George's mother died in 1962 at the age of about 82 and his father died in 1969, reaching about 90. Following their deaths Easby began to hire housekeepers to do general work in and around the mansion. However, none of the workers lived with him. In July 1992, Baleroy Mansion was burglarized by a very skillful thief. An estimated $202,000 worth of antiques were carefully stolen without ransacking or leaving a sign of forced entry. The police who were investigating the incident stated, "The thief seemed to know what he was looking for and where it was kept." In an article dated April 3, 1999, in the Inquirer Magazine, "Easby tells a chilling tale of waking up and feeling someone clutching his arm. When he turned on the light, no one was there."

In July 2012, indie rock band The Walkmen shot a music video for their song "The Love You Love" at Baleroy.

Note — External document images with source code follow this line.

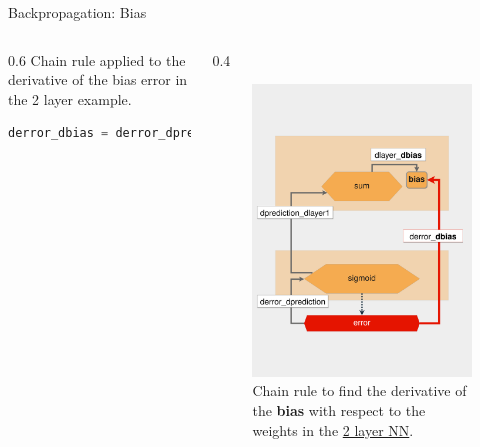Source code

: \documentclass{beamer}
\begin{document}
\begin{frame}[fragile]{Backpropagation: Bias}
    \begin{columns}
        \begin{column}{0.6\linewidth}  
            Chain rule applied to the derivative of the bias error in the 2 layer example.   
            \begin{lstlisting}[language=Python]
derror_dbias = derror_dprediction * dprediction_dlayer1 * dlayer1_dbias
            \end{lstlisting}
        \end{column}
        \begin{column}{0.4\linewidth}
            \begin{figure}
                \includegraphics[width=0.7\linewidth]{BiasGradient}
                \caption{Chain rule to find the derivative of the {\bf bias} with respect to the weights in the \href{https://realpython.com/python-ai-neural-network/}{2 layer NN}.}
                \label{Fig:Training2Layer}
            \end{figure}
        \end{column}
     \end{columns}
\end{frame}
\end{document}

The band was looking for a unique location to support the surreal nature of the video and witnessed some unexplainable events while there.

== Death of George Meade Easby ==
George Meade Easby died on 11 December 2005, at the age of 87. On July 9, 2012, Baleroy Mansion was sold after all antiques were sold at auction or donated to local museums. Most of Easby's antique cars have been sold in recent years. They include the 1954 Rolls-Royce Silver Wraith which was previously owned by Prince Aly Khan, husband of the American actress Rita Hayworth and father of Aga Khan IV, and Easby's first automobile, the 1935 Packard Super Eight which was sold for $110,000. A number of other antique items belonging to Easby have also been sold through auctions.

==Hauntings==

Another claimed ghost is an unknown elderly woman that reportedly walks the upstairs hallway with a cane. Family members and guests were toyed with by the spirits, and it was never uncommon to hear knocking and unexplained footsteps. A respected minister was hit by a flying antique pot that flew like a missile. Electrical fields in the house also attract lightning, and the electricity would go off for no reason. People, including family members, housekeepers, visitors, and even renovators, claim to have seen these ghosts. Others have allegedly seen or heard 1930s phantom cars that drove up the long and narrow driveway into the estate's parking area, but when they went to look there was nothing to see.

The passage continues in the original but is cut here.